Dans un contrat multirisque professionnelle, ce qui décide de votre couverture n’est pas la liste des garanties — c’est ce que le contrat exclut. Et sur ce terrain, vous n’êtes pas démuni : la loi encadre strictement les exclusions. Une exclusion n’est valable que si elle est formelle, limitée, et écrite en caractères très apparents. Savoir lire cela, c’est pouvoir contester une exclusion abusive.
Cette fiche s’adresse à un dirigeant de TPE ou PME qui compare ou signe une assurance professionnelle. Elle explique pourquoi les exclusions priment, ce que la loi exige d’elles, celles qu’on rencontre le plus souvent, et dans quel ordre lire un contrat. Les règles ont été relevées le 6 août 2026 sur Légifrance (Code des assurances).
Pourquoi les exclusions comptent plus que les garanties
Deux contrats peuvent afficher la même liste de garanties — incendie, dégâts des eaux, responsabilité civile — et ne pas couvrir la même chose. La différence se lit dans les pages qu’on saute : les exclusions et les conditions. Une garantie « incendie » assortie d’une exclusion large sur le défaut d’entretien électrique ne vaut pas la même garantie sans cette réserve.

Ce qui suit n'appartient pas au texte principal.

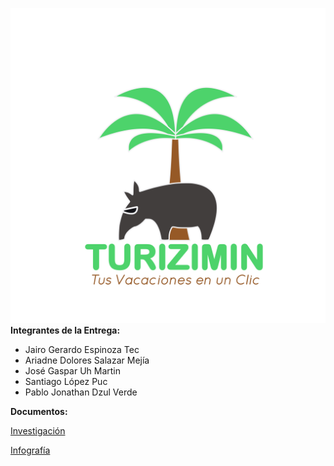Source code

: ![Logo Turizimín](/Assets/TuriziminLogoNBG.png)
**Integrantes de la Entrega:**

- Jairo Gerardo Espinoza Tec
- Ariadne Dolores Salazar Mejía
- José Gaspar Uh Martin
- Santiago López Puc
- Pablo Jonathan Dzul Verde

**Documentos:**

[Investigación](/Investigacion.pdf)

[Infografía](/Infografia.pdf)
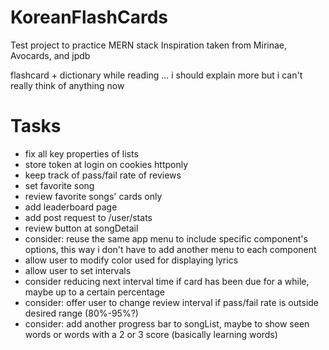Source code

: # KoreanFlashCards
Test project to practice MERN stack
Inspiration taken from Mirinae, Avocards, and jpdb


flashcard + dictionary while reading
... i should explain more but i can't really think of anything now



# Tasks
<ul>
<li>fix all key properties of lists</li>
<li>store token at login on cookies httponly</li>
<li>keep track of pass/fail rate of reviews</li>
<li>set favorite song</li>
<li>review favorite songs' cards only</li>
<li>add leaderboard page</li>
<li>add post request to /user/stats</li>
<li>review button at songDetail</li>
<li>consider: reuse the same app menu to include specific component's options, this way i don't have to add another menu to each component</li>




<li>allow user to modify color used for displaying lyrics</li>
<li>allow user to set intervals</li>
<li>consider reducing next interval time if card has been due for a while, maybe up to a certain percentage</li>
<li>consider: offer user to change review interval if pass/fail rate is outside desired range (80%-95%?)</li>
<li>consider: add another progress bar to songList, maybe to show seen words or words with a 2 or 3 score (basically learning words)</li>
</ul>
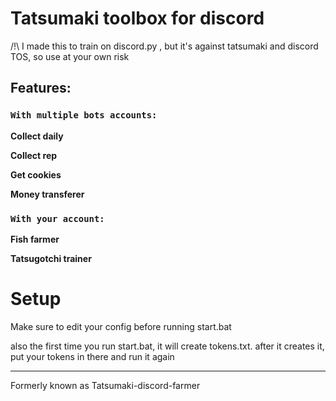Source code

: # Tatsumaki toolbox for discord
/!\ I made this to train on discord.py , but it's against tatsumaki and discord TOS, so use at your own risk

## Features:

### `With multiple bots accounts:`

**Collect daily**

**Collect rep**

**Get cookies**

**Money transferer**

### `With your account:`

**Fish farmer**

**Tatsugotchi trainer**


# Setup

Make sure to edit your config before running start.bat

also the first time you run start.bat, it will create tokens.txt. after it creates it, put your tokens in there and run it again


---------------------------------------------
Formerly known as Tatsumaki-discord-farmer
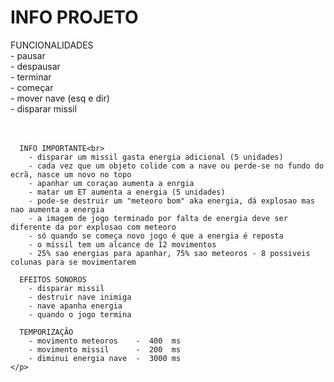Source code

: <!DOCTYPE html>
<html>
  <body>
    <h1>
      INFO PROJETO<br>
    </h1>
    <p>
      FUNCIONALIDADES<br>
        - pausar<br>
        - despausar<br>
        - terminar<br>
        - começar<br>
        - mover nave (esq e dir)<br>
        - disparar missil<br><br><br>

      INFO IMPORTANTE<br>
        - disparar um missil gasta energia adicional (5 unidades)
        - cada vez que um objeto colide com a nave ou perde-se no fundo do ecrã, nasce um novo no topo
        - apanhar um coraçao aumenta a enrgia
        - matar um ET aumenta a energia (5 unidades)
        - pode-se destruir um "meteoro bom" aka energia, dá explosao mas nao aumenta a energia
        - a imagem de jogo terminado por falta de energia deve ser diferente da por explosao com meteoro
        - só quando se começa novo jogo é que a energia é reposta
        - o missil tem um alcance de 12 movimentos
        - 25% sao energias para apanhar, 75% sao meteoros - 8 possiveis colunas para se movimentarem

      EFEITOS SONOROS
        - disparar missil
        - destruir nave inimiga
        - nave apanha energia
        - quando o jogo termina

      TEMPORIZAÇÃO
        - movimento meteoros    -  400  ms
        - movimento missil      -  200  ms
        - diminui energia nave  -  3000 ms
    </p>
  </body>
</html>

C’est pourquoi comparer des contrats sur leurs seules garanties n’a pas de sens. Le vrai périmètre de couverture, c’est la garantie moins ses exclusions.
Ce que la loi exige d’une exclusion
Une exclusion ne s’impose pas parce qu’elle est écrite : elle doit remplir trois conditions pour être valable.
Formelle
Rédigée clairement, sans ambiguïté. Une exclusion vague est fragile.
Limitée
Elle ne doit pas vider la garantie de sa substance. Trop large, elle est inopposable.
En caractères très apparents
Visible, mise en évidence. Noyée dans le texte ordinaire, elle peut être écartée.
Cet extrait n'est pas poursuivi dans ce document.